*** RAW DATA Section Begins ***
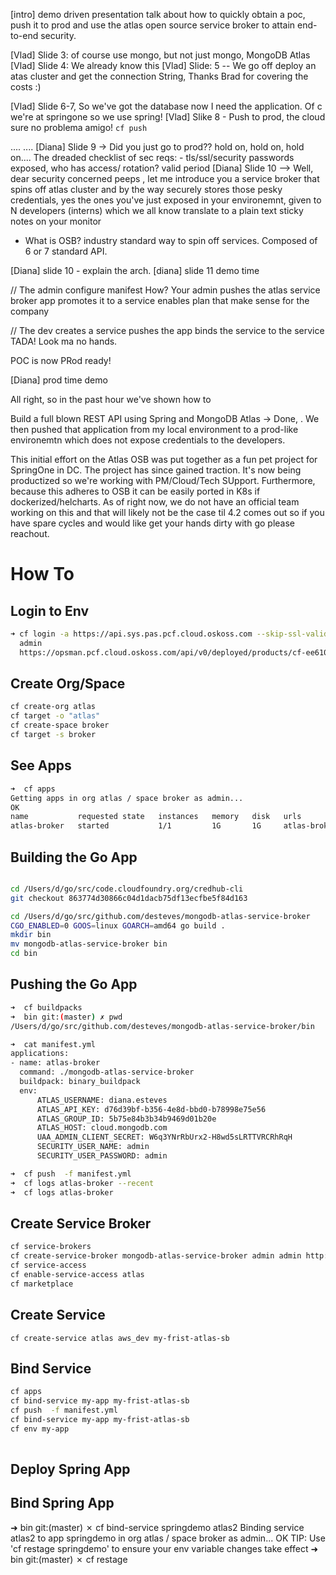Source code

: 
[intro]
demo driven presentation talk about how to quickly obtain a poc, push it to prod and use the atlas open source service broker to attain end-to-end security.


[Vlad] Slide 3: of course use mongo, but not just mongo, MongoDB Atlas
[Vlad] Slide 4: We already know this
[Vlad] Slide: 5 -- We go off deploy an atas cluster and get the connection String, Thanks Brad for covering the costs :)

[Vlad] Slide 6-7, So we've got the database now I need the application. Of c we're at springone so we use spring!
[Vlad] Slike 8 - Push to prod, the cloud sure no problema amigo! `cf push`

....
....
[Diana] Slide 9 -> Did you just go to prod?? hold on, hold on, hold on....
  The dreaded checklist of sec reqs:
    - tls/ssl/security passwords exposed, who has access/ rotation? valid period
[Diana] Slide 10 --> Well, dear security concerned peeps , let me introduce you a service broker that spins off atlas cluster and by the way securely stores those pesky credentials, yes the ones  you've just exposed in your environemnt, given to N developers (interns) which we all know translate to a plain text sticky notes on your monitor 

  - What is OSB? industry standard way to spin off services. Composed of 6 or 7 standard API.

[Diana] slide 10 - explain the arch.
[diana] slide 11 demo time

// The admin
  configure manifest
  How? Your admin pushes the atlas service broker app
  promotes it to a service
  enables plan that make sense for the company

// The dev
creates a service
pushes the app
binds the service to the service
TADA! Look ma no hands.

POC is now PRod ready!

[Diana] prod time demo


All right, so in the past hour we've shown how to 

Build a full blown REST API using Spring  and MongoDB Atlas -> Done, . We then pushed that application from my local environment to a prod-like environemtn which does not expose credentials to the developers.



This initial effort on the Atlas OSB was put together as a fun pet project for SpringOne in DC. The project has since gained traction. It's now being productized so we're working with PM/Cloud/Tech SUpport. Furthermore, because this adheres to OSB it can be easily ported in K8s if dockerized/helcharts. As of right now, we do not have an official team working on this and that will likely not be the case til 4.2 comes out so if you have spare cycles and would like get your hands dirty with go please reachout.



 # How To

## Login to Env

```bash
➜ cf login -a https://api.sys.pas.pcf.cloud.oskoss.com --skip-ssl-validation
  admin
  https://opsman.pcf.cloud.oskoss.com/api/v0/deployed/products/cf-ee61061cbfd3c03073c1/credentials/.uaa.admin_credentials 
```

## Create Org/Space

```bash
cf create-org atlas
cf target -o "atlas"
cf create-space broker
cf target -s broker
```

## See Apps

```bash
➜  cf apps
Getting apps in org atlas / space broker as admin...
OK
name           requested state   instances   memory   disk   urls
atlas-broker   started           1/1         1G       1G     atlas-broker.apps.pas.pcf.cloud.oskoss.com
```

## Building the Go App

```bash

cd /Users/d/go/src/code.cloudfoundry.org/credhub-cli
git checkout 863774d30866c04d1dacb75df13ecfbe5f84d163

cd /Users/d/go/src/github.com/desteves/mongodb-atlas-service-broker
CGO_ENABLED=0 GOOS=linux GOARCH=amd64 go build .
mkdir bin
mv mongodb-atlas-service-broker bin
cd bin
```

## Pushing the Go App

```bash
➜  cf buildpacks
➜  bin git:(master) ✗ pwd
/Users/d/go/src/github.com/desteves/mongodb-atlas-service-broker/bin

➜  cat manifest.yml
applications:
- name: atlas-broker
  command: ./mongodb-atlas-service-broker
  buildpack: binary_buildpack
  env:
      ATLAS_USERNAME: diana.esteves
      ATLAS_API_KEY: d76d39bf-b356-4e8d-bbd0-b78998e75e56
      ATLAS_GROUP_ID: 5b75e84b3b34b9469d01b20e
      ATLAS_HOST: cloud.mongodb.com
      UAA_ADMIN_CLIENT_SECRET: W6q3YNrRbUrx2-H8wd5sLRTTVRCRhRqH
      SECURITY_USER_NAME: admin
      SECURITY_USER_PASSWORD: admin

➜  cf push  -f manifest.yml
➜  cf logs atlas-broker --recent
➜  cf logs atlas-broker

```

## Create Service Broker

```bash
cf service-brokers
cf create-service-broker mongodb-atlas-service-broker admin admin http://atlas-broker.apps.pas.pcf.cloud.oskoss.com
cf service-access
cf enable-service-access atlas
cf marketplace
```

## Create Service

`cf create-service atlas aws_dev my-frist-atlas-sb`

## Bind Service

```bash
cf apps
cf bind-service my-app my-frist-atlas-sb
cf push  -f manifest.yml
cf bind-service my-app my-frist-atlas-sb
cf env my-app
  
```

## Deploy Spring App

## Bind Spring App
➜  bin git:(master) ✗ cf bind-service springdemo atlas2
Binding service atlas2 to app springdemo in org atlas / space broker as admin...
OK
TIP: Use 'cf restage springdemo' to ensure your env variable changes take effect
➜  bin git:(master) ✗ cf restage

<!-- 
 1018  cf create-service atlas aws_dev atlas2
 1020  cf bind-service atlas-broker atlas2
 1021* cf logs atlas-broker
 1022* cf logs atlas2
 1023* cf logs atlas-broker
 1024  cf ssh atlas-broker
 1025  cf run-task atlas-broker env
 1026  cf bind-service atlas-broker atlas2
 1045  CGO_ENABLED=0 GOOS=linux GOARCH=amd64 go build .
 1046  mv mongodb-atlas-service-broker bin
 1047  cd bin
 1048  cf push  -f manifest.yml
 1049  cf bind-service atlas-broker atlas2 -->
*** RAW DATA Section Ends ***
> **EXERCISE DIRECTIONS**: Everything from the first line of the entries above through the line with "[Vlad] Slide 3: of" should be duplicated exactly, except the pictures.

> **SOLVED PROBLEM**:
Source code

: 
[intro]
demo driven presentation talk about how to quickly obtain a poc, push it to prod and use the atlas open source service broker to attain end-to-end security.


[Vlad] Slide 3: of course use mongo, but not just mongo, MongoDB Atlas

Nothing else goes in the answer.